Financial News

Inflation Set To Stick At 0% For Another Six Months

Inflation rates seem to make the news less and less as everyone comes to grips with a cheaper cost of living.

The rate in the UK stuck at -0.1%, the first time the consumer price index has fallen for two consecutive months since records started in 1997.

The main causes of the current low cost of living are low energy costs, as the price of oil has tumbled from more than $100 a barrel a year ago to half that amount now and bumper harvests bringing down the price of food in the shops.

Both exert a downward pressure on inflation,

Low oil prices are likely to be with us for a while – perhaps for a decade or more, according to OPEC, the body that represents oil producing countries.

Cheaper food and energy

Cheaper food is a bonus. Weather and market conditions can change at a drop of a hat and this year is just a happy coincidence for consumers that stores are bulging with extra food at the same time oil prices are low as well.

Bank of England governor Mark Carney has hinted that inflation should stay low for a while as lower oil and food prices work their way through the index, which reports year-on-year and month-on-month changes in the cost of living.

According to the Office of National Statistics (ONS), prices on service station forecourts dropped by 14% in the past 12 months, while food and drink fell by 2.7% and energy costs lowered by 4.1%.

Consumer spending power

“Inflation has hovered around 0% for nine months in a row,” said an ONS spokesman, while the Bank of England does not expect inflation to float back to 1% until summer 2016 and at least two years before bouncing back to the Bank’s favoured rate of 2%.

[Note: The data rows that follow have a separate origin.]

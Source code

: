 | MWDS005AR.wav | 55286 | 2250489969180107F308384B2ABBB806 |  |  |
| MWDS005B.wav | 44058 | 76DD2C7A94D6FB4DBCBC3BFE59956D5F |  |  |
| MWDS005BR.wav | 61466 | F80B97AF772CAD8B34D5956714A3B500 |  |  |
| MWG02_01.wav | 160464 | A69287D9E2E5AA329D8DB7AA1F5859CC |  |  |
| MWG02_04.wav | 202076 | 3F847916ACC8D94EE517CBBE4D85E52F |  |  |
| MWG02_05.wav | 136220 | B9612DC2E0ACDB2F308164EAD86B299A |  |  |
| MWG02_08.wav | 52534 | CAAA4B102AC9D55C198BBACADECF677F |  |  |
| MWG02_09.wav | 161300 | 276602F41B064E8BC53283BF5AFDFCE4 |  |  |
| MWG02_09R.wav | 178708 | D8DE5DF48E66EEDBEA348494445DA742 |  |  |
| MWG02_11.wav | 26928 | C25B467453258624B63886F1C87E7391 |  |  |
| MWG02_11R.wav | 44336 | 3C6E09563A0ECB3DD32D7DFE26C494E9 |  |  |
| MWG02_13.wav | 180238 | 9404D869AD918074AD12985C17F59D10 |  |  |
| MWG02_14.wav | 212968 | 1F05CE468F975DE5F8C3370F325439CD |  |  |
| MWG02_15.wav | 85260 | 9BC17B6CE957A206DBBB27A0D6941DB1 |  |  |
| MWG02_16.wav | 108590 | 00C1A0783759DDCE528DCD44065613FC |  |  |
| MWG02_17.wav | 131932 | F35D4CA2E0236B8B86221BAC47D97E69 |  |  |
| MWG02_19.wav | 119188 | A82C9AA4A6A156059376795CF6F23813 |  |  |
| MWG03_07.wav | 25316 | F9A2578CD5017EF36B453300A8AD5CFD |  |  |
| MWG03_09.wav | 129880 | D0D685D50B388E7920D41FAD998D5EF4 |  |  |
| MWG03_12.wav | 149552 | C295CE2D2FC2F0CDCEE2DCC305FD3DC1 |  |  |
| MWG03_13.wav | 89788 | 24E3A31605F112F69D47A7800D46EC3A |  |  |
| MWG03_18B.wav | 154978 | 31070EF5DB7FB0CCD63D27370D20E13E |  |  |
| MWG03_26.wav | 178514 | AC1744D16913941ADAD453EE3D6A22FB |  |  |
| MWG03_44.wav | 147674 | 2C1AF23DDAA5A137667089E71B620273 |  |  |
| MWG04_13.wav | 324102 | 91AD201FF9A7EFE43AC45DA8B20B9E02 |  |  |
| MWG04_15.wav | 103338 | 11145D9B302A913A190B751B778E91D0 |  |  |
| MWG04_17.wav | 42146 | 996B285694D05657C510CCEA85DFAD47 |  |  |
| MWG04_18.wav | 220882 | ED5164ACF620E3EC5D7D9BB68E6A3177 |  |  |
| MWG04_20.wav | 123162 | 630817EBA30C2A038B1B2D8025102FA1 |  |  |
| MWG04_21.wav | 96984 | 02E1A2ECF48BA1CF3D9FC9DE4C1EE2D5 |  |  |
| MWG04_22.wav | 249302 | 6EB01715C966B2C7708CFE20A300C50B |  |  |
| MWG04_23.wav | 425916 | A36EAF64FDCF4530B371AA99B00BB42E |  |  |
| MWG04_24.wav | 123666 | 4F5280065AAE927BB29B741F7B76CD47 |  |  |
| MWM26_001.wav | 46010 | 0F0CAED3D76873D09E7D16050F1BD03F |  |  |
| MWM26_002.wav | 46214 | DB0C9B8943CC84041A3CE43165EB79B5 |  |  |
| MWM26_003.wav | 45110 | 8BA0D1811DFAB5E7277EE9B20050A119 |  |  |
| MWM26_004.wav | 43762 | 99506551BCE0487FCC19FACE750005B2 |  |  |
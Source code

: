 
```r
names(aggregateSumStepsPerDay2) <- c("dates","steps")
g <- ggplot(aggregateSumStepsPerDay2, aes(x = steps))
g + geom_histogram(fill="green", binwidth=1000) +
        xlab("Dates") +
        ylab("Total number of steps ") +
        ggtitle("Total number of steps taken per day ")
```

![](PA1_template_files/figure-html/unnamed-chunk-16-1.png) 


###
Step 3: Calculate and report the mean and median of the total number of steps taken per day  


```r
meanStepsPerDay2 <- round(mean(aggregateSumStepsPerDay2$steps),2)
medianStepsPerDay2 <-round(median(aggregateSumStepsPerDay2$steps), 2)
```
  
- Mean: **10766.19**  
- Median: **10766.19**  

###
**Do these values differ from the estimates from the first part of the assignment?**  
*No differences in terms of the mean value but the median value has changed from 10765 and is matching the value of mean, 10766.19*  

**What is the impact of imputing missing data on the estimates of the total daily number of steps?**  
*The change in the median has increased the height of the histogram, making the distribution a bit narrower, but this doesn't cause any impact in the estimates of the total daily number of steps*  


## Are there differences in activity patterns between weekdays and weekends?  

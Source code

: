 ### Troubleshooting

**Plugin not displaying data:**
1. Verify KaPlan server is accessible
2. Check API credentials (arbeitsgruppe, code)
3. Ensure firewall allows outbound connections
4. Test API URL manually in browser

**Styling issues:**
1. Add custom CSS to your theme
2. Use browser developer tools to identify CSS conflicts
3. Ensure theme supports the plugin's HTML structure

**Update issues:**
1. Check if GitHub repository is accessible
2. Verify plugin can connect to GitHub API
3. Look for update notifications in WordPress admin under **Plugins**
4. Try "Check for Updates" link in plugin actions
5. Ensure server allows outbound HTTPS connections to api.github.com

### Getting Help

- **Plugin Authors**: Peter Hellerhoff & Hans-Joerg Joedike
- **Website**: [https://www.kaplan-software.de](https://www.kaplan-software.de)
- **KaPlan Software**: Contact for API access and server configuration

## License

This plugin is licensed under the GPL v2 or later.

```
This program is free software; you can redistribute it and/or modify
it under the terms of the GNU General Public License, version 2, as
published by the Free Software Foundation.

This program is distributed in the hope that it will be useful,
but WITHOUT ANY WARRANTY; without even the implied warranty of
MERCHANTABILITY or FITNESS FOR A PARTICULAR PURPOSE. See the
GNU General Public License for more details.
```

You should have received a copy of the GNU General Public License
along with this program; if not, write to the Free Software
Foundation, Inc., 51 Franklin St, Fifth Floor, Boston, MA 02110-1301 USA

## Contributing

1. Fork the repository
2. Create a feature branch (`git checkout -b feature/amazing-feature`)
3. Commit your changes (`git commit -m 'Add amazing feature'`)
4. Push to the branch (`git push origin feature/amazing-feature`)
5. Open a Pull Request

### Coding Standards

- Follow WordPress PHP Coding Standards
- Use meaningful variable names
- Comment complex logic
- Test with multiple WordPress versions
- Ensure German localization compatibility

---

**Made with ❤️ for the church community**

This is OK for consumers as long as wage increases outpace the falling cost of living.

Although no one is expected to see a pay cut, wages are unlikely to see a large increase in the next 12 months.

A recent survey by expat salary and benefits firm ECA International wages to ratchet up an average 2.4% next year before inflation is stripped out to see real terms spending power increasing by around 1.5% if the Bank’s inflation estimate pans out as correct.